Discover why we love decor from the Orient and why it never goes out of style.
Have you ever wondered why there is a pagoda in the middle of East London’s Victoria Park? Queen Victoria had a passion for the architecture of the Orient and purchased the brightly coloured wooden structure for her people after the Chinese Exhibition of 1842. You don’t have to build your own pagoda to inflect your home with Asiatic style. Ever since the 18th Century, British homeowners have been collecting Chinese textiles, porcelain and furniture as a means of reflecting a life well-travelled and a cultivated sense of taste. Those who could not afford to travel East simply learnt to imitate Chinese craftsmen, decorating furniture with typical motifs such as Chinese figures, cranes, and floral patterns in a style that has come to be known as ‘Chinoiserie’.
The good news is that Chinoiserie never went out of style. Modern admirers can still see exquisite examples that have been preserved since the early 18th Century, such as the Chinese Room at Claydon House (National Trust) and Kew Gardens.
In the V&A you can see designer John Linnell’s original designs for the ‘Badminton Chair’, made for the Duke and Duchess of Beaufort, that launched the vogue for Chinoiserie among the English aristocracy.
Hand-painted silk fabrics and wallpapers by De Gournay bring 18th century techniques into modern day homes.
Contemporary designers often reference chinoiserie in their work, and modern day takes on the chinoiserie trend could be seen in full force at the opening of the Met’s Costume Gala in 2015, themed ‘China: Through the Looking Glass’. Who could forget Rihanna in a sweeping yellow silk cape, trimmed with canary marabou, a look that unfortunately prompted some cruel omelette comparisons?

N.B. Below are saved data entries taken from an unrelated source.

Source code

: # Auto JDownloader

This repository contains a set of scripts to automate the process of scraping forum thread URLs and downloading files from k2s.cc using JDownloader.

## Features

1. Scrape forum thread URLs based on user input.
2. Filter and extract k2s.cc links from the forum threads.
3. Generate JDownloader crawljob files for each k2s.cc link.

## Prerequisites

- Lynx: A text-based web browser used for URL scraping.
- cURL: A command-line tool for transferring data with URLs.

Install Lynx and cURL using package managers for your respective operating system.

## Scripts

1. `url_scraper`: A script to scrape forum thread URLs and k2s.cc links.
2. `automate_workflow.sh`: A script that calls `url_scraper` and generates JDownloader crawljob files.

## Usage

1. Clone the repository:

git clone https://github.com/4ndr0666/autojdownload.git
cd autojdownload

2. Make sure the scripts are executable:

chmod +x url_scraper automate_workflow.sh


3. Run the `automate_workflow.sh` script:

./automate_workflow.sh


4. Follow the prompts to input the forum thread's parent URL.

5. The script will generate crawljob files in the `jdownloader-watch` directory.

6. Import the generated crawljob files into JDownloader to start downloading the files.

Unlike Rihanna, you can play it safe, while bringing the Orient in to your home, by checking out our latest Chinoiserie items or scouring vintage markets for faded silk fabrics and pieces of embroidery, which could be used to decorate a sideboard or brighten up a lampshade. Create a stencil, or if you’re feeling brave, paint freehand birds or flowers onto wallpaper or canvas to create a piece with a story. The trick to nailing the modern Chinoiserie trend is not to follow the theme slavishly, the way that English aristocrats such as the Duke of Beaufort did, but to introduce accents of floral patterns, crane motifs and sumptuous silks to amplify a modern interior into something out of the ordinary. The lure of the East has never been more enticing.